INPUT RECORDS:

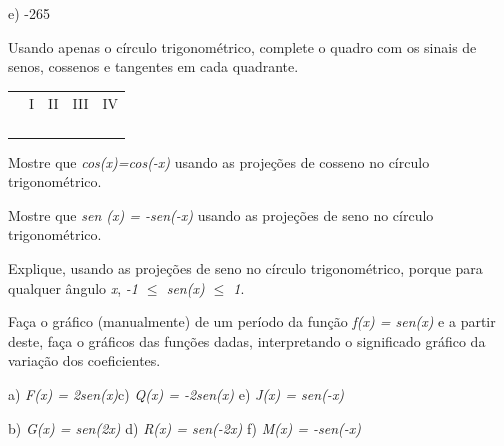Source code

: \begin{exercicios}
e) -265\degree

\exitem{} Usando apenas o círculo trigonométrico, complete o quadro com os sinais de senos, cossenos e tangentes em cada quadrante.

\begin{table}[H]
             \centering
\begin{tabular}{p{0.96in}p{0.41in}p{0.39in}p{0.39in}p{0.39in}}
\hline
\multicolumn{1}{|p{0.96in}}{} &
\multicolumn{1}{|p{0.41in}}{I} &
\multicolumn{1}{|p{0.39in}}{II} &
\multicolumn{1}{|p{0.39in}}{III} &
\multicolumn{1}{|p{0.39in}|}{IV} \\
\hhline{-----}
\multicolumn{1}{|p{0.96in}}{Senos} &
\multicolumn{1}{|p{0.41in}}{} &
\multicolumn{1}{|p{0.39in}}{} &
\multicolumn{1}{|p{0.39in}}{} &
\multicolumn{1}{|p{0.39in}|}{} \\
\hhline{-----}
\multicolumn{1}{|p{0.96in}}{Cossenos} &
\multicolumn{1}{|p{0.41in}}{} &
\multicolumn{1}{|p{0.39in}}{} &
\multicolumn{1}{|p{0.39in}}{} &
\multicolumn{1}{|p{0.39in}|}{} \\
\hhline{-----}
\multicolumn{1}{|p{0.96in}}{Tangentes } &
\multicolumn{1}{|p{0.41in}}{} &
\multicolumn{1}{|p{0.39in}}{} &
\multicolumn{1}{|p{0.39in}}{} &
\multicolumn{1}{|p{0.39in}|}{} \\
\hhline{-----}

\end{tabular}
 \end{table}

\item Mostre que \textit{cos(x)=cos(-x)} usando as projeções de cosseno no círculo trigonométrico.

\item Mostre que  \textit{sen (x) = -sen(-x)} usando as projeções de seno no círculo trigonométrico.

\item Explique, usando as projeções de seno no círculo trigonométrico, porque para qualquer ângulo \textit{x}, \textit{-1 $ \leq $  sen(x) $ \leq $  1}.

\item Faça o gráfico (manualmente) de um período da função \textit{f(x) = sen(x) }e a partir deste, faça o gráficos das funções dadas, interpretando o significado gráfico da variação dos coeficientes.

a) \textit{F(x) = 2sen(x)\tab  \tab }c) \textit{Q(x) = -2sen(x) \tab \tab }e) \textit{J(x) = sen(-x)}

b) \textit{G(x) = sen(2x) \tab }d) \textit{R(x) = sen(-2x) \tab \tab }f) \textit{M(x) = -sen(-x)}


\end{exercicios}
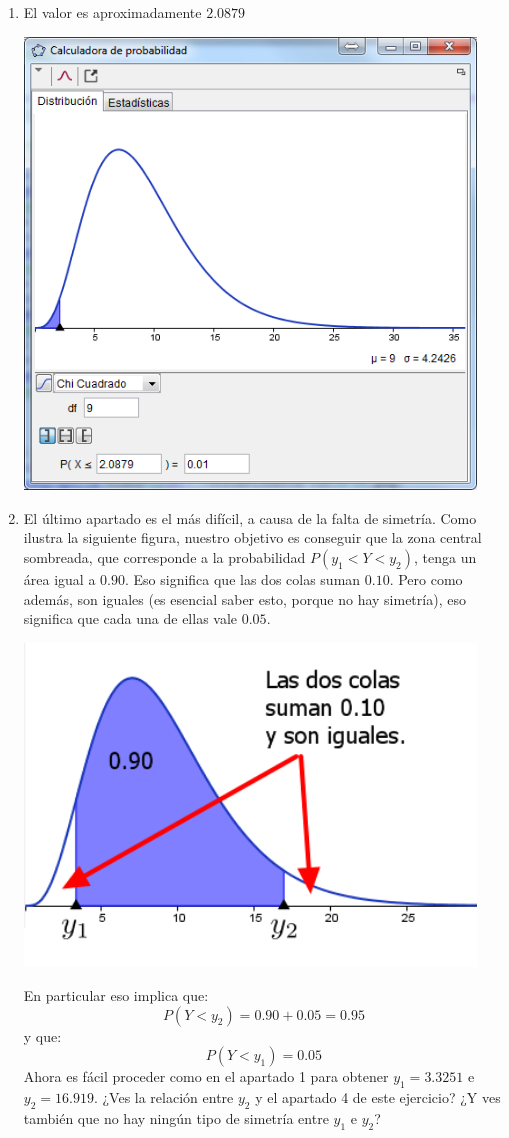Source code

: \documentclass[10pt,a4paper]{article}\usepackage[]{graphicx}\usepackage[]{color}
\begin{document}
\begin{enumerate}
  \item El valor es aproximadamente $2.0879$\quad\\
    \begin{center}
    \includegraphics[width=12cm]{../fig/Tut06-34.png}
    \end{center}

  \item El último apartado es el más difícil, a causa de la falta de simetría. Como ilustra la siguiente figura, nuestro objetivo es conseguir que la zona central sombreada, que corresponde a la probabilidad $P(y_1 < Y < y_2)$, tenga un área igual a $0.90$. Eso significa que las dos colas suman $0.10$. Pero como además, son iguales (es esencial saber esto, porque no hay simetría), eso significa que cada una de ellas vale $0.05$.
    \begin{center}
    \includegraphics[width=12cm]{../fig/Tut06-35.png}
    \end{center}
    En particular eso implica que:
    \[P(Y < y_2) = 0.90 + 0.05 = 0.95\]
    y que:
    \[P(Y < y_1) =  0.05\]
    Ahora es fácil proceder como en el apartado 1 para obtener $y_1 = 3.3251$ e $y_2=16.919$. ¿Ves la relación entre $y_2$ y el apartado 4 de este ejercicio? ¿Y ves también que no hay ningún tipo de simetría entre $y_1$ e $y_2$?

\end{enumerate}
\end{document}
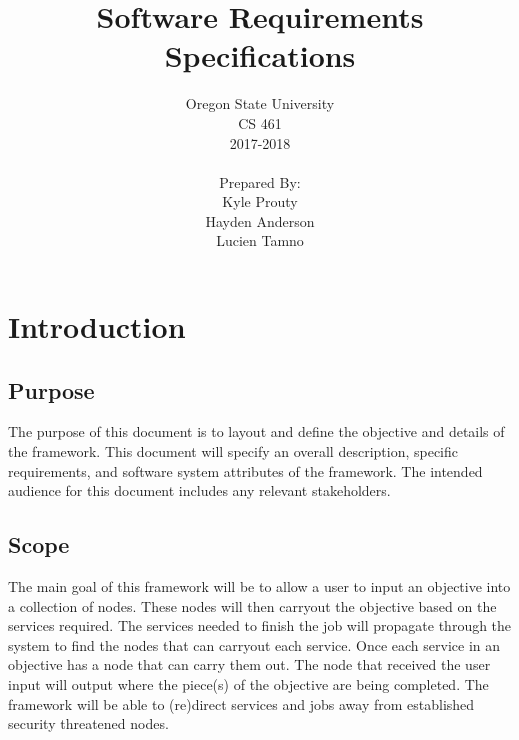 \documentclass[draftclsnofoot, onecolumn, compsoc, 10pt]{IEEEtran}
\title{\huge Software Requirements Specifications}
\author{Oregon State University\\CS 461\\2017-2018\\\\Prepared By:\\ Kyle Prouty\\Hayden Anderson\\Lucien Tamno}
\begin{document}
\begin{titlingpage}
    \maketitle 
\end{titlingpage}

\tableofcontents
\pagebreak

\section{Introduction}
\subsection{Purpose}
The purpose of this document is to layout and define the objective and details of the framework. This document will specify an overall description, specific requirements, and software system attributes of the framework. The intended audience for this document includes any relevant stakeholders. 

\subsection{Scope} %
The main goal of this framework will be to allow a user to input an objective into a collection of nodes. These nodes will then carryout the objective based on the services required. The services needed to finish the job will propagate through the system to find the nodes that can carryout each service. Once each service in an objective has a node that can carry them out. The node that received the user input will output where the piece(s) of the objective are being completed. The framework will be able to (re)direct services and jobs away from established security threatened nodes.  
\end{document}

TASK BRIEF: Lines holding "width" are the ones to copy; find all of them in the listing.

RESULT:
    \includegraphics[width=12cm]{../fig/Tut06-34.png}
    \includegraphics[width=12cm]{../fig/Tut06-35.png}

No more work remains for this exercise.